AFRICA'S OIL PRODUCERS
Oil-producing governments are learning not to base their long-term spending plans on such fickle earnings, particularly as oil is a finite resource that in some countries will run out fairly soon.
Previous episodes of energy price-driven boom-bust cycles have taught governments to avoid an excessively close correlation between international oil prices and government consumption. To that end, research literature has developed a theoretical framework to define, on the basis of available estimates of oil (and gas) reserves, a long-term fiscal-policy strategy that has governments accumulate net financial assets during the years of oil production.
From their returns, governments can finance primary deficits after oil reserves have been exhausted. The implication of this approach is, of course, that any current fiscal stance that is considerably more expansionary than is permanently sustainable will, eventually, need to be adjusted.
Governments thus face a choice between designing a gradual fiscal adjustment path while overall fiscal balances are in surplus, or having to contract fiscal policy sharply and abruptly once oil revenues start to decline, often to the detriment of the most disadvantaged segments of society.
The optimal policy would set spending at a constant level of GDP, equal to the expected annuity value of oil wealth and non-oil revenue.
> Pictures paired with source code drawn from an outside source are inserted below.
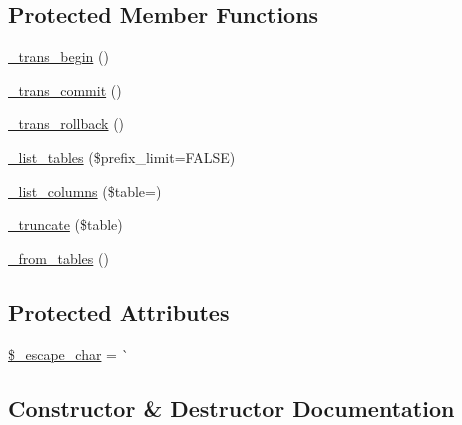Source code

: \subsection*{Protected Member Functions}
\begin{DoxyCompactItemize}
\item 
\mbox{\hyperlink{class_c_i___d_b__pdo__mysql__driver_ac81ac882c1d54347d810199a15856aac}{\+\_\+trans\+\_\+begin}} ()
\item 
\mbox{\hyperlink{class_c_i___d_b__pdo__mysql__driver_a6fe7f373e0b11cfae23a5f41c0b35dda}{\+\_\+trans\+\_\+commit}} ()
\item 
\mbox{\hyperlink{class_c_i___d_b__pdo__mysql__driver_ad49a116b0776c26b53114c9093fd102a}{\+\_\+trans\+\_\+rollback}} ()
\item 
\mbox{\hyperlink{class_c_i___d_b__pdo__mysql__driver_a435c0f3ce54fe7daa178baa8532ebd54}{\+\_\+list\+\_\+tables}} (\$prefix\+\_\+limit=F\+A\+L\+SE)
\item 
\mbox{\hyperlink{class_c_i___d_b__pdo__mysql__driver_a7ccb7f9c301fe7f0a9db701254142b63}{\+\_\+list\+\_\+columns}} (\$table=\textquotesingle{}\textquotesingle{})
\item 
\mbox{\hyperlink{class_c_i___d_b__pdo__mysql__driver_aa029600528fc1ce660a23ff4b4667f95}{\+\_\+truncate}} (\$table)
\item 
\mbox{\hyperlink{class_c_i___d_b__pdo__mysql__driver_aef43f7e3e7b71d337ff3724c5eb14f10}{\+\_\+from\+\_\+tables}} ()
\end{DoxyCompactItemize}
\subsection*{Protected Attributes}
\begin{DoxyCompactItemize}
\item 
\mbox{\hyperlink{class_c_i___d_b__pdo__mysql__driver_aaec2fb0112850159063a8e47ad3aed6e}{\$\+\_\+escape\+\_\+char}} = \textquotesingle{}\`{}\textquotesingle{}
\end{DoxyCompactItemize}


\subsection{Constructor \& Destructor Documentation}
\mbox{\label{class_c_i___d_b__pdo__mysql__driver_a9162320adff1a1a4afd7f2372f753a3e}} 
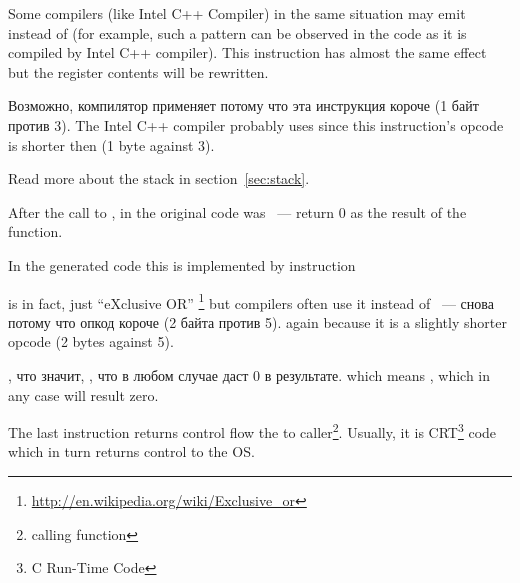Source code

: {Some compilers (like Intel C++ Compiler) in the same situation may emit  
instead of \ADD (for example, such a pattern can be observed in the \oracle{} code as it is compiled by Intel C++ compiler).
This instruction has almost the same effect but the \ECX register contents will be rewritten.}

\IFRU
{Возможно, компилятор применяет  потому что эта инструкция короче (1 байт против 3).}
{The Intel C++ compiler probably uses  since this instruction's opcode is shorter then 
 (1 byte against 3).}

{Read more about the stack in section}~\ref{sec:stack}.

{After the call to \printf, in the original \CCpp code was  ~--- 
return $0$ as the result of the \main function.}

{In the generated code this is implemented by instruction}  

{\XOR is in fact, just ``eXclusive OR''}
\footnote{\url{http://en.wikipedia.org/wiki/Exclusive_or}}
{but compilers often use it instead of}
 ~--- 
\IFRU
{снова потому что опкод короче (2 байта против 5).}
{again because it is a slightly shorter opcode (2 bytes against 5).}

, 
\IFRU
{что значит, , что в любом случае даст 0 в результате.}
{which means , which in any case will result zero.}

{The last instruction \RET returns control flow the to caller\footnote{calling function}.
Usually, it is \CCpp CRT\footnote{C Run-Time Code} code which in turn
returns control to the \ac{OS}.}

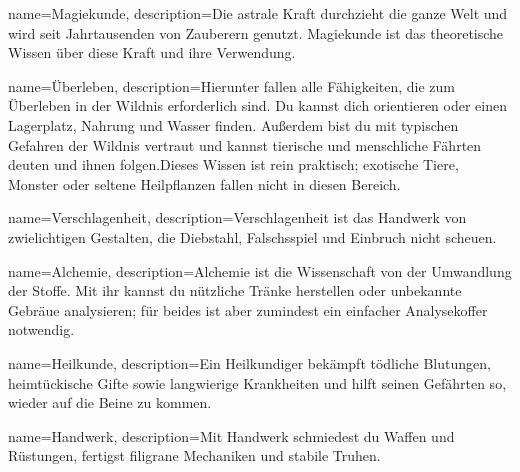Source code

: {
    name={Magiekunde},
    description={Die astrale Kraft durchzieht die ganze Welt und wird seit Jahrtausenden von Zauberern genutzt. Magiekunde ist das theoretische Wissen über diese Kraft und ihre Verwendung.}
}


{
    name={Überleben},
    description={Hierunter fallen alle Fähigkeiten, die zum Überleben in der Wildnis erforderlich sind. Du kannst dich orientieren oder einen Lagerplatz, Nahrung und Wasser finden. Außerdem bist du mit typischen Gefahren der Wildnis vertraut und kannst tierische und menschliche Fährten deuten und ihnen folgen.\newline Dieses Wissen ist rein praktisch; exotische Tiere, Monster oder seltene Heilpflanzen fallen nicht in diesen Bereich.}
}


{
    name={Verschlagenheit},
    description={Verschlagenheit ist das Handwerk von zwielichtigen Gestalten, die Diebstahl, Falschsspiel und Einbruch nicht scheuen.}
}


{
    name={Alchemie},
    description={Alchemie ist die Wissenschaft von der Umwandlung der Stoffe. Mit ihr kannst du nützliche Tränke herstellen oder unbekannte Gebräue analysieren; für beides ist aber zumindest ein einfacher Analysekoffer notwendig.}
}


{
    name={Heilkunde},
    description={Ein Heilkundiger bekämpft tödliche Blutungen, heimtückische Gifte sowie langwierige Krankheiten und hilft seinen Gefährten so, wieder auf die Beine zu kommen. }
}


{
    name={Handwerk},
    description={Mit Handwerk schmiedest du Waffen und Rüstungen, fertigst filigrane Mechaniken und stabile Truhen.}
}


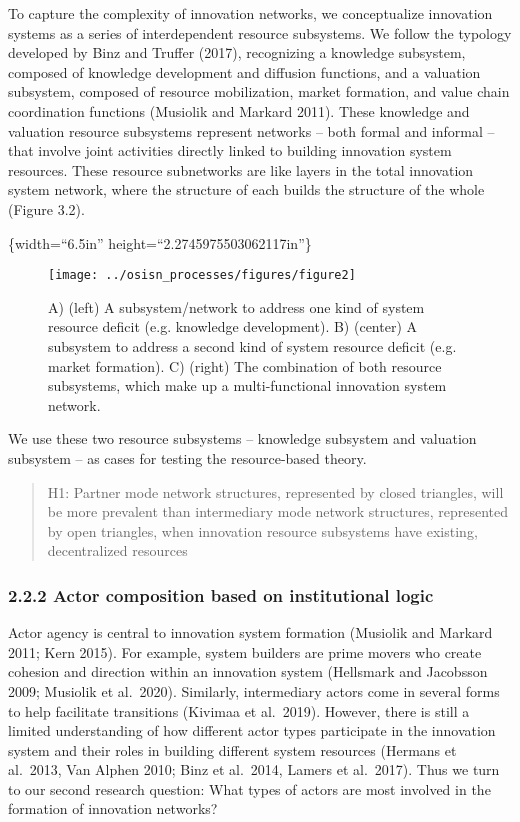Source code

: \documentclass[twoside,12pt,final]{ucthesis-CA2012}
\begin{document}
\begin{ucmainmatter}
To capture the complexity of innovation networks, we conceptualize
innovation systems as a series of interdependent \textquotesingle resource
subsystems.\textquotesingle{} We follow the typology developed by Binz and Truffer
(2017), recognizing a knowledge subsystem, composed of knowledge
development and diffusion functions, and a valuation subsystem, composed
of resource mobilization, market formation, and value chain coordination
functions (Musiolik and Markard 2011). These knowledge and valuation
resource subsystems represent networks -- both formal and informal --
that involve joint activities directly linked to building innovation
system resources. These resource subnetworks are like layers in the
total innovation system network, where the structure of each builds the
structure of the whole (Figure 3.2).

\{width=``6.5in'' height=``2.2745975503062117in''\}
\begin{figure}

{\centering \texttt{[image: ../osisn\_processes/figures/figure2]} 

}

\caption{A) (left) A subsystem/network to address one kind of system resource deficit (e.g. knowledge development). B) (center) A subsystem to address a second kind of system resource deficit (e.g. market formation). C) (right) The combination of both resource subsystems, which make up a multi-functional innovation system network.}\label{fig:unnamed-chunk-22}
\end{figure}
We use these two resource subsystems -- knowledge subsystem and
valuation subsystem -- as cases for testing the resource-based theory.
\begin{quote}
H1: Partner mode network structures, represented by closed triangles,
will be more prevalent than intermediary mode network structures,
represented by open triangles, when innovation resource subsystems
have existing, decentralized resources
\end{quote}
\hypertarget{actor-composition-based-on-institutional-logic}{%
\subsubsection{2.2.2 Actor composition based on institutional logic}\label{actor-composition-based-on-institutional-logic}}

Actor agency is central to innovation system formation (Musiolik and
Markard 2011; Kern 2015). For example, \textquotesingle system builders\textquotesingle{} are prime
movers who create cohesion and direction within an innovation system
(Hellsmark and Jacobsson 2009; Musiolik et al.~2020). Similarly,
\textquotesingle intermediary\textquotesingle{} actors come in several forms to help facilitate
transitions (Kivimaa et al.~2019). However, there is still a limited
understanding of how different actor types participate in the innovation
system and their roles in building different system resources (Hermans
et al.~2013, Van Alphen 2010; Binz et al.~2014, Lamers et al.~2017).
Thus we turn to our second research question: What types of actors are
most involved in the formation of innovation networks?


\end{ucmainmatter}
\end{document}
Governments invest a certain fraction of their oil revenues in alternative forms of wealth (in this case, financial). These assets generate a rate of return from which—when oil reserves are depleted—governments can finance a primary deficit indefinitely.
Fiscal benchmarks simulated in the IMF Working Paper "Old Curses, New Approaches? Fiscal Benchmarks for Oil-Producing Countries in Sub-Saharan Africa" imply that the current fiscal policy stance of most sub-Saharan African oil producers will need to be adjusted. Even on the basis of optimistic assumptions on key parameters, including those on the size of economically exploitable oil and gas reserves, most of these oil producers will not be able to maintain the current level of public expenditure.
Relative to an average non-oil primary deficit of 27 percent of non-oil GDP in 2004-06, when aggregated for all sub-Saharan oil producers, the corresponding estimates of a permanently sustainable deficit ranges between 11 percent (assuming the exploration of proven oil reserves) and 22 percent (assuming the exploration also of one-half of probable oil reserves as well as one-half of all proven and one-quarter of probable gas reserves).
For operational purposes, the benchmarks in the Working Paper represent an indication of the degree to which fiscal positions will have to be adjusted. The implementation of a long-term fiscal-policy framework would be aided by the definition of a clear fiscal benchmark, anchored in an appropriate definition of sustainability. This would provide policymakers, legislators, and civil society with a simple benchmark to distinguish sound and forward-looking policies from those designed only to address immediate demands.
The oil market has proven more volatile than other markets, and uncertainty regarding future economic conditions gives risk-averse policymakers additional precautionary motives for fiscal restraint in years of overall surpluses. At the same time, an appropriate investment strategy for net financial assets, which might imply changes to the institutional environment (especially for those oil producers with regional arrangements), could increase the permanently sustainable non-oil primary deficit by a considerable margin.
In addition, governments in sub-Saharan African oil-producing countries need to pay particular attention to measures aimed at raising the quality of public expenditure so as to ensure adequate growth and social payoffs. Governments have the tools at hands to raise the rate of return from public expenditure and, in so doing, foster non-oil growth and increase their fiscal space for maneuver (that is, the level of government expenditure that is consistent with long-term sustainability).
The Working Paper analysis, while capturing critical elements, remains incomplete. One avenue for future research would involve relaxing the assumption that government expenditure is consumption without any effects on productivity and growth. A richer model would allow for different rates of return on financial, physical, and social investments.
Future work could also emphasize that some of the rates of return on non-financial assets are under direct control of governments and could be raised by taking measures to ensure the maximum quality of public investments within a given expenditure envelope.
A clearly defined medium-term policy path, paired with efforts at improving public financial management, can help to prevent a repetition of previous boom-bust cycles and advance socioeconomic development in countries where large segments of the population have benefited only marginally from the countries' oil wealth.
If the governments of the oil-producing countries in sub-Saharan Africa realize, at a sufficiently early stage, that their fiscal policies are not sustainable, they will help to steer the economy away from yet another boom-bust episode, further worsening income inequalities, while ensuring that currently available oil revenues are used to maintain macroeconomic stability and foster sustainable rates of economic growth and an acceleration of socioeconomic development.